The new job came with a system-wide transit pass, as well as the option to walk/bike/telecommute. So it was a pretty easy switch in commuting habits. It's just snowballed from there; with a transit pass and new commuter bike, I now plan my travels based on walk- or bikeability, or transit schedules. I often choose not to go somewhere if it's inaccessible - its a good excuse to avoid lots of those things you probably didn't want to do in the first place, like go to the big box store in the suburban mall. Indeed, it tends to mean we patronize local businesses or the downtown business district, as our historic neighborhood still retains many small shops. We can't manage to ditch the car yet for various reasons, but once the subaru finally dies, maybe we'll be ready.

So for a better 2009, pledge to reduce your private-vehicle miles traveled and get more exercise in day-to-day living as a wonderful side benefit! If you live in the US, the 2 mile Challenge, www.2milechallenge.com/#/home is a good place to start.

But we must remember that it's also not just about personal choices - the system within which we live really dictates our options. And though we may tend to "other" it as something outside our realm of control, the "system" is designed by people and can be changed. So the second pledge must be to step up our level of civic engagement to help build the kind of world that removes the barriers that keep people from making healthier and lower-carbon choices - its not just lack of personal motivation, commitment, or knowledge.

I'd rather be working collectively for a survivable future than be stock-piling ammunition, whiskey, and vitamins, quite frankly. The pioneers who settled this valley, and the native peoples they displaced, did not survive and thrive on rugged self-reliance, but on strong community ties, values, and interdependence.

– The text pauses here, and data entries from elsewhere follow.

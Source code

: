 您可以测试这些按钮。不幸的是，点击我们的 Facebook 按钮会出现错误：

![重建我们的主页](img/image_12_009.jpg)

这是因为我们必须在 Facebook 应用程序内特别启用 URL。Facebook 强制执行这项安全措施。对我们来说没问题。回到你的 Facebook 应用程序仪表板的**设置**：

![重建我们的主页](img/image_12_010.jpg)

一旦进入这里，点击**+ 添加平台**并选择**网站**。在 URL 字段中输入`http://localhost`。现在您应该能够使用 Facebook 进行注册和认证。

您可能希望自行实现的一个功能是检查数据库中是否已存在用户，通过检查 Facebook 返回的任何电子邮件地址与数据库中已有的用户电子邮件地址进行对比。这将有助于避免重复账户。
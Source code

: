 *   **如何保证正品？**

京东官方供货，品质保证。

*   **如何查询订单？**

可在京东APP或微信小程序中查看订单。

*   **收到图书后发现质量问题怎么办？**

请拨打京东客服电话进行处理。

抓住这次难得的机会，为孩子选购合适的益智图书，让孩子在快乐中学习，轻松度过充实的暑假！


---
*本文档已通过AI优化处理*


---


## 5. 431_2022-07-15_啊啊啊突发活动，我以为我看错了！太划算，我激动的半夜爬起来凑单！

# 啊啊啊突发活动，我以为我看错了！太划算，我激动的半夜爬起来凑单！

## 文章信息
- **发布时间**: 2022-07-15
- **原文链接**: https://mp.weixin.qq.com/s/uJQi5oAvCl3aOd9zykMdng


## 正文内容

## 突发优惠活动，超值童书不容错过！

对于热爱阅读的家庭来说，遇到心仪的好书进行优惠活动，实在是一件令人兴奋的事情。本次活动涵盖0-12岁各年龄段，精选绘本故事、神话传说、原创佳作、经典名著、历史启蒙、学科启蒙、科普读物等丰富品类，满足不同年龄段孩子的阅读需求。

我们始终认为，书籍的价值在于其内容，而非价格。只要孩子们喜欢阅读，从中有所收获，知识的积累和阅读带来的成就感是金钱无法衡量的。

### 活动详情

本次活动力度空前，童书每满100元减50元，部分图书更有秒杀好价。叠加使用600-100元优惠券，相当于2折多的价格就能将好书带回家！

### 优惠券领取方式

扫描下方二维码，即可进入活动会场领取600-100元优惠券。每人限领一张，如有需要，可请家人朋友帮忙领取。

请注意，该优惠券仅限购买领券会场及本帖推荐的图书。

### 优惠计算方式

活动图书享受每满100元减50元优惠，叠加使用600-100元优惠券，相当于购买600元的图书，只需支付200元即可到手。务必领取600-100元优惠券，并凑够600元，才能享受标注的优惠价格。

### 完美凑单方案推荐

So pledge to get more active in the civic realm, too - help get a good candidate get elected, if only to the local school board or community council. Consider becoming a candidate yourself! Go to community meetings and speak up. Contact your elected officials on a regular basis - local officials are particularly approachable and a lot of the most interesting action in the sustainability realm is at the city and county level right now. Learn to be an effective grassroots organizer. Network. Form an eco-team - see www.empowermentinstitute.net - with your neighbors. Demand better public services - like transit and intercity rail. Advocate publically for a carbon tax (raising the gas tax is a good first step). And then remember to celebrate the successes along the way - despite the inevitable setbacks. For a bit of inspiration, pick up Paul Hawken's book Blessed Unrest www.blessedunrest.com from the library or a locally owned bookshop and give it a read.

Building strong, positive social networks is also demonstrably good for one's health, and will add to the benefits from more exercise.

Excellent...My NYR is to put more miles on my bike than my car. I just need a good odometer for the bike...

Building strong, positive social networks is also demonstrably good for one's health, and will add to the benefits from more exercise.

One hundred and fifty percent true. Try to never lose friends, especially as you get older. You can't afford it because, attrition starts taking a toll (unless you get attritted first, in which case there's no problem). Argue with those that like to argue, don't argue with those that don't. Never let politics or religion or anything like that interfere with a relationship. Humor is also important, starting with oneself. Try to never take offense. One can have intense discussions about anything between friends as long as there is a sense of humor to let out the steam if it starts getting hot.

What good advice!

Agreed.

I am just waiting for the temperature to come above minus 10 Centigrades before I head for the woods for more cross-country skiing.

WRT malls, would it be possible to introduce shopping free zones within them? ;-)

Use the 1-Mile Solution. One or two times a week walk or bike to an errand that is within a mile of your home (or other starting point). It's an easy way to get started and you'll feel better and better.